**TASK DETAILS:** Print out each entry below in full, exactly as given, excluding pictures.

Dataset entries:
########

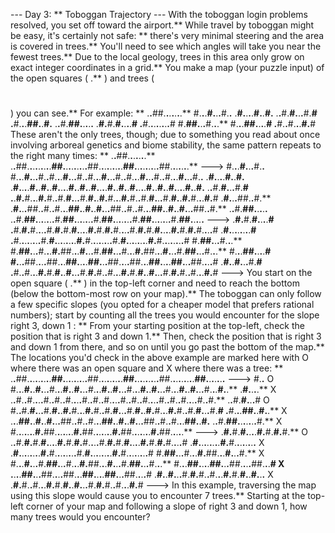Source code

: --- Day 3: ** Toboggan Trajectory ---
With the toboggan login problems resolved, you set off toward the airport.** While travel by toboggan might be easy, it's certainly not safe: ** there's
very minimal steering
and the area is covered in trees.** You'll need to see which angles will take you near the fewest trees.**
Due to the local geology, trees in this area only grow on exact integer coordinates in a grid.** You make a map (your puzzle input) of the open squares (
.**
) and trees (
#
) you can see.** For example: **
.**.**##.**.**.**.**.**.**.**
#.**.**.**#.**.**.**#.**.**
.**#.**.**.**.**#.**.**#.**
.**.**#.**#.**.**.**#.**#
.**#.**.**.**##.**.**#.**
.**.**#.**##.**.**.**.**.**
.**#.**#.**#.**.**.**.**#
.**#.**.**.**.**.**.**.**.**#
#.**##.**.**.**#.**.**.**
#.**.**.**##.**.**.**.**#
.**#.**.**#.**.**.**#.**#
These aren't the only trees, though; due to something you read about once involving arboreal genetics and biome stability, the same pattern repeats to the right many times: **
.**.**##.**.**.**.**.**.**.**
.**.**##.**.**.**.**.**.**.**.**.**##.**.**.**.**.**.**.**.**.**##.**.**.**.**.**.**.**.**.**##.**.**.**.**.**.**.**.**.**##.**.**.**.**.**.**.**  --->
#.**.**.**#.**.**.**#.**.**
#.**.**.**#.**.**.**#.**.**#.**.**.**#.**.**.**#.**.**#.**.**.**#.**.**.**#.**.**#.**.**.**#.**.**.**#.**.**#.**.**.**#.**.**.**#.**.**
.**#.**.**.**.**#.**.**#.**
.**#.**.**.**.**#.**.**#.**.**#.**.**.**.**#.**.**#.**.**#.**.**.**.**#.**.**#.**.**#.**.**.**.**#.**.**#.**.**#.**.**.**.**#.**.**#.**
.**.**#.**#.**.**.**#.**#
.**.**#.**#.**.**.**#.**#.**.**#.**#.**.**.**#.**#.**.**#.**#.**.**.**#.**#.**.**#.**#.**.**.**#.**#.**.**#.**#.**.**.**#.**#
.**#.**.**.**##.**.**#.**
.**#.**.**.**##.**.**#.**.**#.**.**.**##.**.**#.**.**#.**.**.**##.**.**#.**.**#.**.**.**##.**.**#.**.**#.**.**.**##.**.**#.**
.**.**#.**##.**.**.**.**.**
.**.**#.**##.**.**.**.**.**.**.**#.**##.**.**.**.**.**.**.**#.**##.**.**.**.**.**.**.**#.**##.**.**.**.**.**.**.**#.**##.**.**.**.**.**  --->
.**#.**#.**#.**.**.**.**#
.**#.**#.**#.**.**.**.**#.**#.**#.**#.**.**.**.**#.**#.**#.**#.**.**.**.**#.**#.**#.**#.**.**.**.**#.**#.**#.**#.**.**.**.**#
.**#.**.**.**.**.**.**.**.**#
.**#.**.**.**.**.**.**.**.**#.**#.**.**.**.**.**.**.**.**#.**#.**.**.**.**.**.**.**.**#.**#.**.**.**.**.**.**.**.**#.**#.**.**.**.**.**.**.**.**#
#.**##.**.**.**#.**.**.**
#.**##.**.**.**#.**.**.**#.**##.**.**.**#.**.**.**#.**##.**.**.**#.**.**.**#.**##.**.**.**#.**.**.**#.**##.**.**.**#.**.**.**
#.**.**.**##.**.**.**.**#
#.**.**.**##.**.**.**.**##.**.**.**##.**.**.**.**##.**.**.**##.**.**.**.**##.**.**.**##.**.**.**.**##.**.**.**##.**.**.**.**#
.**#.**.**#.**.**.**#.**#
.**#.**.**#.**.**.**#.**#.**#.**.**#.**.**.**#.**#.**#.**.**#.**.**.**#.**#.**#.**.**#.**.**.**#.**#.**#.**.**#.**.**.**#.**#  --->
You start on the open square (
.**
) in the top-left corner and need to reach the bottom (below the bottom-most row on your map).**
The toboggan can only follow a few specific slopes (you opted for a cheaper model that prefers rational numbers); start by
counting all the trees
you would encounter for the slope
right 3, down 1
: **
From your starting position at the top-left, check the position that is right 3 and down 1.** Then, check the position that is right 3 and down 1 from there, and so on until you go past the bottom of the map.**
The locations you'd check in the above example are marked here with
O
where there was an open square and
X
where there was a tree: **
.**.**##.**.**.**.**.**.**.**.**.**##.**.**.**.**.**.**.**.**.**##.**.**.**.**.**.**.**.**.**##.**.**.**.**.**.**.**.**.**##.**.**.**.**.**.**.**.**.**##.**.**.**.**.**.**.**  --->
#.**.**
O
#.**.**.**#.**.**#.**.**.**#.**.**.**#.**.**#.**.**.**#.**.**.**#.**.**#.**.**.**#.**.**.**#.**.**#.**.**.**#.**.**.**#.**.**#.**.**.**#.**.**.**#.**.**
.**#.**.**.**.**
X
.**.**#.**.**#.**.**.**.**#.**.**#.**.**#.**.**.**.**#.**.**#.**.**#.**.**.**.**#.**.**#.**.**#.**.**.**.**#.**.**#.**.**#.**.**.**.**#.**.**#.**
.**.**#.**#.**.**.**#
O
#.**.**#.**#.**.**.**#.**#.**.**#.**#.**.**.**#.**#.**.**#.**#.**.**.**#.**#.**.**#.**#.**.**.**#.**#.**.**#.**#.**.**.**#.**#
.**#.**.**.**##.**.**#.**.**
X
.**.**.**##.**.**#.**.**#.**.**.**##.**.**#.**.**#.**.**.**##.**.**#.**.**#.**.**.**##.**.**#.**.**#.**.**.**##.**.**#.**
.**.**#.**##.**.**.**.**.**.**.**#.**
X
#.**.**.**.**.**.**.**#.**##.**.**.**.**.**.**.**#.**##.**.**.**.**.**.**.**#.**##.**.**.**.**.**.**.**#.**##.**.**.**.**.**  --->
.**#.**#.**#.**.**.**.**#.**#.**#.**#.**
O
.**.**#.**#.**#.**#.**.**.**.**#.**#.**#.**#.**.**.**.**#.**#.**#.**#.**.**.**.**#.**#.**#.**#.**.**.**.**#
.**#.**.**.**.**.**.**.**.**#.**#.**.**.**.**.**.**.**.**
X
.**#.**.**.**.**.**.**.**.**#.**#.**.**.**.**.**.**.**.**#.**#.**.**.**.**.**.**.**.**#.**#.**.**.**.**.**.**.**.**#
#.**##.**.**.**#.**.**.**#.**##.**.**.**#.**.**.**#.**
X
#.**.**.**#.**.**.**#.**##.**.**.**#.**.**.**#.**##.**.**.**#.**.**.**#.**##.**.**.**#.**.**.**
#.**.**.**##.**.**.**.**##.**.**.**##.**.**.**.**##.**.**.**#
X
.**.**.**.**##.**.**.**##.**.**.**.**##.**.**.**##.**.**.**.**##.**.**.**##.**.**.**.**#
.**#.**.**#.**.**.**#.**#.**#.**.**#.**.**.**#.**#.**#.**.**#.**.**.**
X
.**#.**#.**.**#.**.**.**#.**#.**#.**.**#.**.**.**#.**#.**#.**.**#.**.**.**#.**#  --->
In this example, traversing the map using this slope would cause you to encounter
7
trees.**
Starting at the top-left corner of your map and following a slope of right 3 and down 1,
how many trees would you encounter?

########

**RESPONSE TO THE TASK:**
Source code

: --- Day 3: ** Toboggan Trajectory ---
With the toboggan login problems resolved, you set off toward the airport.** While travel by toboggan might be easy, it's certainly not safe: ** there's
very minimal steering
and the area is covered in trees.** You'll need to see which angles will take you near the fewest trees.**
Due to the local geology, trees in this area only grow on exact integer coordinates in a grid.** You make a map (your puzzle input) of the open squares (
.**
) and trees (
#
) you can see.** For example: **
.**.**##.**.**.**.**.**.**.**
#.**.**.**#.**.**.**#.**.**
.**#.**.**.**.**#.**.**#.**
.**.**#.**#.**.**.**#.**#
.**#.**.**.**##.**.**#.**
.**.**#.**##.**.**.**.**.**
.**#.**#.**#.**.**.**.**#
.**#.**.**.**.**.**.**.**.**#
#.**##.**.**.**#.**.**.**
#.**.**.**##.**.**.**.**#
.**#.**.**#.**.**.**#.**#
These aren't the only trees, though; due to something you read about once involving arboreal genetics and biome stability, the same pattern repeats to the right many times: **
.**.**##.**.**.**.**.**.**.**
.**.**##.**.**.**.**.**.**.**.**.**##.**.**.**.**.**.**.**.**.**##.**.**.**.**.**.**.**.**.**##.**.**.**.**.**.**.**.**.**##.**.**.**.**.**.**.**  --->
#.**.**.**#.**.**.**#.**.**
#.**.**.**#.**.**.**#.**.**#.**.**.**#.**.**.**#.**.**#.**.**.**#.**.**.**#.**.**#.**.**.**#.**.**.**#.**.**#.**.**.**#.**.**.**#.**.**
.**#.**.**.**.**#.**.**#.**
.**#.**.**.**.**#.**.**#.**.**#.**.**.**.**#.**.**#.**.**#.**.**.**.**#.**.**#.**.**#.**.**.**.**#.**.**#.**.**#.**.**.**.**#.**.**#.**
.**.**#.**#.**.**.**#.**#
.**.**#.**#.**.**.**#.**#.**.**#.**#.**.**.**#.**#.**.**#.**#.**.**.**#.**#.**.**#.**#.**.**.**#.**#.**.**#.**#.**.**.**#.**#
.**#.**.**.**##.**.**#.**
.**#.**.**.**##.**.**#.**.**#.**.**.**##.**.**#.**.**#.**.**.**##.**.**#.**.**#.**.**.**##.**.**#.**.**#.**.**.**##.**.**#.**
.**.**#.**##.**.**.**.**.**
.**.**#.**##.**.**.**.**.**.**.**#.**##.**.**.**.**.**.**.**#.**##.**.**.**.**.**.**.**#.**##.**.**.**.**.**.**.**#.**##.**.**.**.**.**  --->
.**#.**#.**#.**.**.**.**#
.**#.**#.**#.**.**.**.**#.**#.**#.**#.**.**.**.**#.**#.**#.**#.**.**.**.**#.**#.**#.**#.**.**.**.**#.**#.**#.**#.**.**.**.**#
.**#.**.**.**.**.**.**.**.**#
.**#.**.**.**.**.**.**.**.**#.**#.**.**.**.**.**.**.**.**#.**#.**.**.**.**.**.**.**.**#.**#.**.**.**.**.**.**.**.**#.**#.**.**.**.**.**.**.**.**#
#.**##.**.**.**#.**.**.**
#.**##.**.**.**#.**.**.**#.**##.**.**.**#.**.**.**#.**##.**.**.**#.**.**.**#.**##.**.**.**#.**.**.**#.**##.**.**.**#.**.**.**
#.**.**.**##.**.**.**.**#
#.**.**.**##.**.**.**.**##.**.**.**##.**.**.**.**##.**.**.**##.**.**.**.**##.**.**.**##.**.**.**.**##.**.**.**##.**.**.**.**#
.**#.**.**#.**.**.**#.**#
.**#.**.**#.**.**.**#.**#.**#.**.**#.**.**.**#.**#.**#.**.**#.**.**.**#.**#.**#.**.**#.**.**.**#.**#.**#.**.**#.**.**.**#.**#  --->
You start on the open square (
.**
) in the top-left corner and need to reach the bottom (below the bottom-most row on your map).**
The toboggan can only follow a few specific slopes (you opted for a cheaper model that prefers rational numbers); start by
counting all the trees
you would encounter for the slope
right 3, down 1
: **
From your starting position at the top-left, check the position that is right 3 and down 1.** Then, check the position that is right 3 and down 1 from there, and so on until you go past the bottom of the map.**
The locations you'd check in the above example are marked here with
O
where there was an open square and
X
where there was a tree: **
.**.**##.**.**.**.**.**.**.**.**.**##.**.**.**.**.**.**.**.**.**##.**.**.**.**.**.**.**.**.**##.**.**.**.**.**.**.**.**.**##.**.**.**.**.**.**.**.**.**##.**.**.**.**.**.**.**  --->
#.**.**
O
#.**.**.**#.**.**#.**.**.**#.**.**.**#.**.**#.**.**.**#.**.**.**#.**.**#.**.**.**#.**.**.**#.**.**#.**.**.**#.**.**.**#.**.**#.**.**.**#.**.**.**#.**.**
.**#.**.**.**.**
X
.**.**#.**.**#.**.**.**.**#.**.**#.**.**#.**.**.**.**#.**.**#.**.**#.**.**.**.**#.**.**#.**.**#.**.**.**.**#.**.**#.**.**#.**.**.**.**#.**.**#.**
.**.**#.**#.**.**.**#
O
#.**.**#.**#.**.**.**#.**#.**.**#.**#.**.**.**#.**#.**.**#.**#.**.**.**#.**#.**.**#.**#.**.**.**#.**#.**.**#.**#.**.**.**#.**#
.**#.**.**.**##.**.**#.**.**
X
.**.**.**##.**.**#.**.**#.**.**.**##.**.**#.**.**#.**.**.**##.**.**#.**.**#.**.**.**##.**.**#.**.**#.**.**.**##.**.**#.**
.**.**#.**##.**.**.**.**.**.**.**#.**
X
#.**.**.**.**.**.**.**#.**##.**.**.**.**.**.**.**#.**##.**.**.**.**.**.**.**#.**##.**.**.**.**.**.**.**#.**##.**.**.**.**.**  --->
.**#.**#.**#.**.**.**.**#.**#.**#.**#.**
O
.**.**#.**#.**#.**#.**.**.**.**#.**#.**#.**#.**.**.**.**#.**#.**#.**#.**.**.**.**#.**#.**#.**#.**.**.**.**#
.**#.**.**.**.**.**.**.**.**#.**#.**.**.**.**.**.**.**.**
X
.**#.**.**.**.**.**.**.**.**#.**#.**.**.**.**.**.**.**.**#.**#.**.**.**.**.**.**.**.**#.**#.**.**.**.**.**.**.**.**#
#.**##.**.**.**#.**.**.**#.**##.**.**.**#.**.**.**#.**
X
#.**.**.**#.**.**.**#.**##.**.**.**#.**.**.**#.**##.**.**.**#.**.**.**#.**##.**.**.**#.**.**.**
#.**.**.**##.**.**.**.**##.**.**.**##.**.**.**.**##.**.**.**#
X
.**.**.**.**##.**.**.**##.**.**.**.**##.**.**.**##.**.**.**.**##.**.**.**##.**.**.**.**#
.**#.**.**#.**.**.**#.**#.**#.**.**#.**.**.**#.**#.**#.**.**#.**.**.**
X
.**#.**#.**.**#.**.**.**#.**#.**#.**.**#.**.**.**#.**#.**#.**.**#.**.**.**#.**#  --->
In this example, traversing the map using this slope would cause you to encounter
7
trees.**
Starting at the top-left corner of your map and following a slope of right 3 and down 1,
how many trees would you encounter?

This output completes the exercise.